Réveil à l’aube. Le long du Bund, Shanghai se régénère. Les adeptes du taijiquan s’ébrouent sur la vaste esplanade qui borde le fleuve par petits groupes plus ou moins formels. Les anciens sont très largement majoritaires.
Shanghai paraît-il est la ville au monde qui compte le plus de centenaires. (923 pour être précis fin 2010) La ville est déclarée officiellement vieillissante. Plus de 20% de la population a plus de 60 ans et la politique de l’enfant unique a sapé durablement la base de la pyramide des âges. Les vétérans, dans leur ballet ralenti resplendissent de beauté pure dans la première lumière du jour.
Tous n’ont sans doute pas eu la vie facile mais ils semblent alertes et en bonne santé. Ils effectuent sans effort apparent toutes sortes d’arabesques compliquées portées par une musique douce. Sont-ce les conséquences des bienfaits du taijiquan, de la nourriture ou de l’harmonie affichée entre les générations ?
Traditionnellement, grands parents, parents et enfants cohabitent sous le même toit. Sous ces aspects là, c’est toujours le satu quo comme sur ce qui est des enfants à venir. Pour des raisons de transmission d’héritage et d’économie, il est toujours préférable d’accueillir un garçon plutôt qu’une fille.
Nous avons choisi pour l’heure de mettre à l’honneur la compagnie la plus prestigieuse de taijiquan, tous ses membres en tenue immaculée. Pour la modique somme de 800 rmb soit 85 euros environ, le maître et ses élèves rigoureusement synchrones se mettent à notre disposition. L’exposition universelle a changé la donne. L’époque où le spectacle était gratuit pour les télévisions est révolue.
Un commissaire du peuple s’inquiète de l’agitation que notre présence occasionne. Il sermonne ses ouailles, dans un discours très solennel. En ces temps troublés par la floraison excessive de jasmin, il convient d’observer vis-à-vis des visiteurs étrangers la plus grande prudence.
Le maître de ballet hausse les épaules peu convaincu.
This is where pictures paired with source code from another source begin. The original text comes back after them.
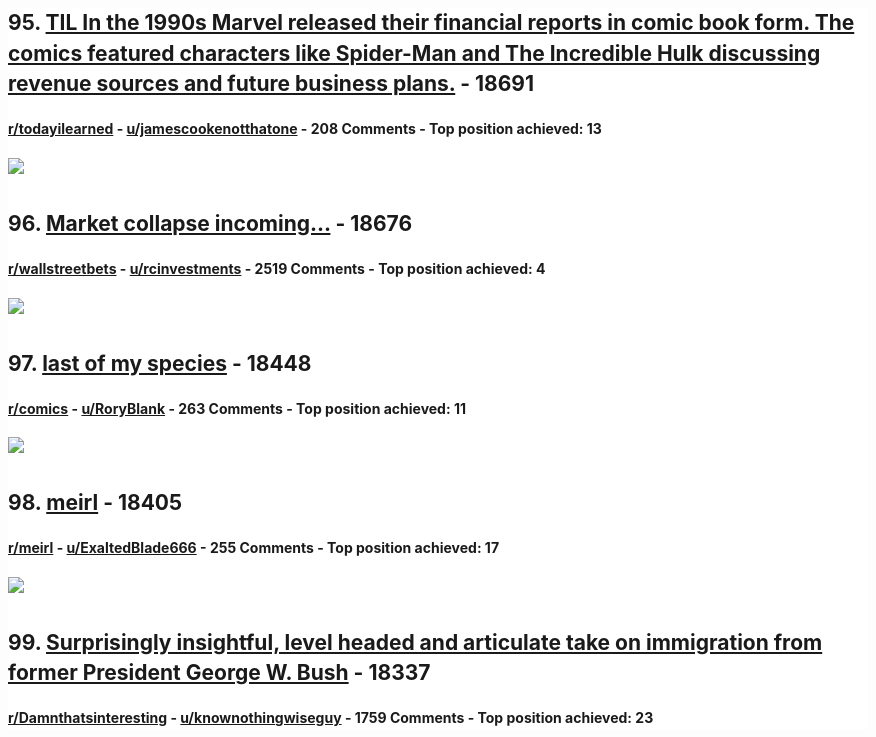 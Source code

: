 ## 95. [TIL In the 1990s Marvel released their financial reports in comic book form. The comics featured characters like Spider-Man and The Incredible Hulk discussing revenue sources and future business plans.](http://reddit.com/r/todayilearned/comments/xky6ly/til_in_the_1990s_marvel_released_their_financial/) - 18691
#### [r/todayilearned](http://reddit.com/r/todayilearned) - [u/jamescookenotthatone](http://reddit.com/u/jamescookenotthatone) - 208 Comments - Top position achieved: 13

<a href="https://blogs.cul.columbia.edu/rbml/2021/12/17/marvel-comics-shareholder-reports-a-marriage-of-corporate-and-creative/"><img src="https://a.thumbs.redditmedia.com/f50hmslQ54ZBQtbKIp_FBOpT_EQBNrLP5NkXVKmjKb8.jpg"></img></a>

## 96. [Market collapse incoming…](http://reddit.com/r/wallstreetbets/comments/xld8kq/market_collapse_incoming/) - 18676
#### [r/wallstreetbets](http://reddit.com/r/wallstreetbets) - [u/rcinvestments](http://reddit.com/u/rcinvestments) - 2519 Comments - Top position achieved: 4

<a href="https://i.redd.it/2x650hpi5hp91.jpg"><img src="https://b.thumbs.redditmedia.com/37RN5MgktVu1bl2Y2fLwu5as8gO4uynCeJE6G7cYSdo.jpg"></img></a>

## 97. [last of my species](http://reddit.com/r/comics/comments/xklvgj/last_of_my_species/) - 18448
#### [r/comics](http://reddit.com/r/comics) - [u/RoryBlank](http://reddit.com/u/RoryBlank) - 263 Comments - Top position achieved: 11

<a href="https://i.redd.it/g4r8ht610bp91.png"><img src="https://b.thumbs.redditmedia.com/ZgwESkoQUbhFGmh2W2dvyHrd99jEDpNqsIKxQ8pWvGM.jpg"></img></a>

## 98. [meirl](http://reddit.com/r/meirl/comments/xkmztm/meirl/) - 18405
#### [r/meirl](http://reddit.com/r/meirl) - [u/ExaltedBlade666](http://reddit.com/u/ExaltedBlade666) - 255 Comments - Top position achieved: 17

<a href="https://i.redd.it/huyj6qrr8bp91.jpg"><img src="https://b.thumbs.redditmedia.com/A-NByQbt4tFKmUo5XPsYuRyOaLJYSqQb_p_RtZ7CVHA.jpg"></img></a>

## 99. [Surprisingly insightful, level headed and articulate take on immigration from former President George W. Bush](http://reddit.com/r/Damnthatsinteresting/comments/xl5yir/surprisingly_insightful_level_headed_and/) - 18337
#### [r/Damnthatsinteresting](http://reddit.com/r/Damnthatsinteresting) - [u/knownothingwiseguy](http://reddit.com/u/knownothingwiseguy) - 1759 Comments - Top position achieved: 23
Le soleil est déjà haut dans le ciel. Au côté des experts en taijiquan en représentation, des escouades amateurs s’adonnent à la gymnastique, au kung Fu, à l’éventail et au sabre.
A l’écart, une poupée rousse, prend la pose en faisant voleter sa robe pourpre légère. La boutique Channel est à deux pas. Lors de son inauguration, la circulation a été grandement perturbée par les va-et-vient des VVIP qui traversaient le large boulevard, escortés par un cordon de policiers en uniforme. Un camion poubelle signale sa présence en s’identifiant sur l’air de « Happy birthday to you ! ». Une tradition en Chine.
Emilie rêve des sujets qu’elle ne tournera sans doute jamais. Les tortures infligées aux dissidents. Les trafics d’organes prélevés sur des condamnés à mort. Un soldat croisé dans un autobus lui a raconté comment malgré l’importance du peloton d’exécution le supplicié bénéficiait quelquefois d’un misérable sursis. Personne ne voulait vraiment prendre la responsabilité de tuer, visant ostensiblement de travers, laissant le soin à son voisin d’assumer la sale besogne. Pour les femmes particulièrement, la mise à mort pouvait être interminable. Intégrer périodiquement ces escadrons de la mort constituait pourtant l’un des devoirs du soldat chinois. Celui de l’administration consistait à envoyer à la famille du défunt la facture de la balle.
Une partie de Pudong était encore en friches en 1991. A cet endroit enfle la City, fructifie le centre des affaires. La tour de perles, le monument érigé à la gloire du Shanghai moderne a des faux airs d’Atomium. Elle n’est plus orpheline. Elle a semé ses pousses de béton qui prospérant ont engendré une forêt de tours. Sur les passerelles qui les relient les unes aux autres, se pressent touristes venus de toutes les provinces et cadres cravatés. Le mot de passe est immuable. La fortune à tout prix.
Emilie a eu l’heureuse idée de nommer son chien, né l’année passée pendant le nouvel an chinois, » Bonne fortune ». Du coup tout le voisinage est aux petits soins pour le rejeton. On ne sait jamais, cela pourrait rapporter gros.
Nous rejoignons l’hôtel en empruntant le bac qui transporte d’une rive à l’autre de la rivière Huangpu, les piétons et motocyclettes. Question deux roues la ville a opté pour le tout électrique. Les vélos et mobylettes d’un autre âge menacent l’étourdi en glissant silencieusement sur l’asphalte. Dans ce cas précis, les pétarades ont laissé la place au concert d’avertisseurs.